:: AIM OF THE EXERCISE ::
Lines of the data that contain the word "equations" are the ones to copy.

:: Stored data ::

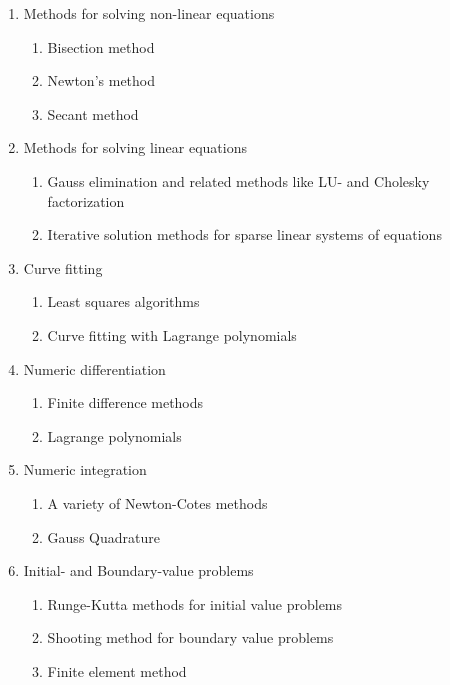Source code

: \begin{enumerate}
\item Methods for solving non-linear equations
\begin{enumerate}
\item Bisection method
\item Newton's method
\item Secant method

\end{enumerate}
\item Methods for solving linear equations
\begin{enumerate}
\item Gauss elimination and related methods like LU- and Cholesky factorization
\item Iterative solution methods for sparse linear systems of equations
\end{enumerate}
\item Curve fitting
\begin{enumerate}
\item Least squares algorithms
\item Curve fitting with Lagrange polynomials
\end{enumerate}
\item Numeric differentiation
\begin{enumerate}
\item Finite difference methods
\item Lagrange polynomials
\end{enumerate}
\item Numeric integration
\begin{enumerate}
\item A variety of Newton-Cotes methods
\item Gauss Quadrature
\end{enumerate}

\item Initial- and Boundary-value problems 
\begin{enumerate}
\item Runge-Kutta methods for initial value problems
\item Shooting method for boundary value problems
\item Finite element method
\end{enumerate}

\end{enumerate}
--
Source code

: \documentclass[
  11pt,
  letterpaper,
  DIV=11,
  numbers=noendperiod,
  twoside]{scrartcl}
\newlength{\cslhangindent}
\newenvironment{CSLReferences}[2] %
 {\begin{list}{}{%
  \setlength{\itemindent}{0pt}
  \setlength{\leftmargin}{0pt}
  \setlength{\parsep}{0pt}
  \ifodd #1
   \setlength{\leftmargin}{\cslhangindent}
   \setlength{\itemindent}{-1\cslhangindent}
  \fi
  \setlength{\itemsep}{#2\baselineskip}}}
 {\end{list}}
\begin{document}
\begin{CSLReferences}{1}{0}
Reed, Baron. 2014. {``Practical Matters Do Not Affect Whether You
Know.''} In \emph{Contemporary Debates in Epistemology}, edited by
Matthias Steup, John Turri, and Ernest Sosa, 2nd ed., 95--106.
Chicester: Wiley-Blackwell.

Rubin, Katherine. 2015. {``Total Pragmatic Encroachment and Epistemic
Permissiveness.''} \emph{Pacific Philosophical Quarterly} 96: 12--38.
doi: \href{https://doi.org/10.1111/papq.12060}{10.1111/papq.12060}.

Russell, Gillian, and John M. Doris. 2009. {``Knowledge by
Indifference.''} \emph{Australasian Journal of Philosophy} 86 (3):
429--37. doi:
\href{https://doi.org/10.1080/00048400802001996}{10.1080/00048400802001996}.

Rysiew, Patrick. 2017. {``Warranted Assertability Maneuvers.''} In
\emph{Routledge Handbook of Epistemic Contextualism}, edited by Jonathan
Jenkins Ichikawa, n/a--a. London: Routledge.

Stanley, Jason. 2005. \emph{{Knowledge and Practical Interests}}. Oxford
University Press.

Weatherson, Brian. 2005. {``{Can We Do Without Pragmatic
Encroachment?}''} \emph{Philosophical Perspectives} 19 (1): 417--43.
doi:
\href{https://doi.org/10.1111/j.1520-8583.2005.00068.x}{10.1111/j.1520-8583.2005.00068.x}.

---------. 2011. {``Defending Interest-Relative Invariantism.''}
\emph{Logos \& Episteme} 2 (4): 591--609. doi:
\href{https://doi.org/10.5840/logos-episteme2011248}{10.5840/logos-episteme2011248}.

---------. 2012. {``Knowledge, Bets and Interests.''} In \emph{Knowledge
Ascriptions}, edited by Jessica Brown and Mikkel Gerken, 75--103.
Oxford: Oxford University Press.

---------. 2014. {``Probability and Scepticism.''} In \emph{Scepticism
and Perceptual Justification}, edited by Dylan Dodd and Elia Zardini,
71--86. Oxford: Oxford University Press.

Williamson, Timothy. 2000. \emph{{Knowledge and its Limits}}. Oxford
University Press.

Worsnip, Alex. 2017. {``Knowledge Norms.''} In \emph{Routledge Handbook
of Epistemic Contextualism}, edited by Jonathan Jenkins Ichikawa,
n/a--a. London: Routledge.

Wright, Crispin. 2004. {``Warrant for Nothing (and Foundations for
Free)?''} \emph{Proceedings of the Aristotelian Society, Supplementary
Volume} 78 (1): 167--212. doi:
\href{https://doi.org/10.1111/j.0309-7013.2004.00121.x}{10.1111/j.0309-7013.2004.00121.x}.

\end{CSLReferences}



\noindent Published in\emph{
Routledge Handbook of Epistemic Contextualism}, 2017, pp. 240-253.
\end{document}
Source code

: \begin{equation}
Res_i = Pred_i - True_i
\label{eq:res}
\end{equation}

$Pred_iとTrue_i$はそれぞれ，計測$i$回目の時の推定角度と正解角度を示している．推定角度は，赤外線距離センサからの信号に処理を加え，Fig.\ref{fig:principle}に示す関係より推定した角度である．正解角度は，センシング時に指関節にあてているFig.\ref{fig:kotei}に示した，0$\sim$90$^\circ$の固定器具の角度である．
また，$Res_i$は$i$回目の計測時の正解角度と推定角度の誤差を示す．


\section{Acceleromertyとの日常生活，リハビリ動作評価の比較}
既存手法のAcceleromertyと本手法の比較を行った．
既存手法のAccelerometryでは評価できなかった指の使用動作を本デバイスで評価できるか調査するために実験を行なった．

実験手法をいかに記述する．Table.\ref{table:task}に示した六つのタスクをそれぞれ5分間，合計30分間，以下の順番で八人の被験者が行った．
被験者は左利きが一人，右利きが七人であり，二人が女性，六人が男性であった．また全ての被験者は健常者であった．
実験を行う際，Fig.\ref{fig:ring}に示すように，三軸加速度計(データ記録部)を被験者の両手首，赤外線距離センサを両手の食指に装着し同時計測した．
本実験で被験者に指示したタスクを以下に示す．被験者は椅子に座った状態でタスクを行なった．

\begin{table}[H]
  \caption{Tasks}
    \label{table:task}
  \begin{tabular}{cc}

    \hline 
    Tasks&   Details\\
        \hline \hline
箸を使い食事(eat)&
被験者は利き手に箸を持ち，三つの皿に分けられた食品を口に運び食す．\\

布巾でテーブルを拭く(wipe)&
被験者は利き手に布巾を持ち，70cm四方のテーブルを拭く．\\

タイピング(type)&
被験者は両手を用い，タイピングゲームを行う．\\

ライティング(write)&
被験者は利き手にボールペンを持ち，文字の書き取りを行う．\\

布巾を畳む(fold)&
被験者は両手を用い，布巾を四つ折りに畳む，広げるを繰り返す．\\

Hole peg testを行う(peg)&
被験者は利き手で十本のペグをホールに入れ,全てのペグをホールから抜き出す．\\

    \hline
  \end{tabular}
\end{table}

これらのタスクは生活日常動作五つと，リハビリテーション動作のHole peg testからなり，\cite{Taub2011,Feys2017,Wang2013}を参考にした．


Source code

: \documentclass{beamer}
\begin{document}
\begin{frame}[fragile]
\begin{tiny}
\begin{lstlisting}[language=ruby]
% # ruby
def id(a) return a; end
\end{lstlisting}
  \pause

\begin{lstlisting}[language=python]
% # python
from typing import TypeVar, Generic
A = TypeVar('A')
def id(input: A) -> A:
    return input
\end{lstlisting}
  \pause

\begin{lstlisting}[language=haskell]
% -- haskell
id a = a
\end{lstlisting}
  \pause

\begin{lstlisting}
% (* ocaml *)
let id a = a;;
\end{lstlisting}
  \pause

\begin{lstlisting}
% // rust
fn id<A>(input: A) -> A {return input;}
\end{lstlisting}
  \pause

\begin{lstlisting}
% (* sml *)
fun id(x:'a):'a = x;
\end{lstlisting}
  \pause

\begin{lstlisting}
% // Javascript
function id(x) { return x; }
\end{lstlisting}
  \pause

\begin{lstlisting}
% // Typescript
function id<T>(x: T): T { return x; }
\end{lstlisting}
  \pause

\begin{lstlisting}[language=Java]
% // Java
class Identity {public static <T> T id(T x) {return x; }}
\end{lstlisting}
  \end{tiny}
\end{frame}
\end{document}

:: YOUR RESPONSE ::
\item Methods for solving non-linear equations
\item Methods for solving linear equations
\item Iterative solution methods for sparse linear systems of equations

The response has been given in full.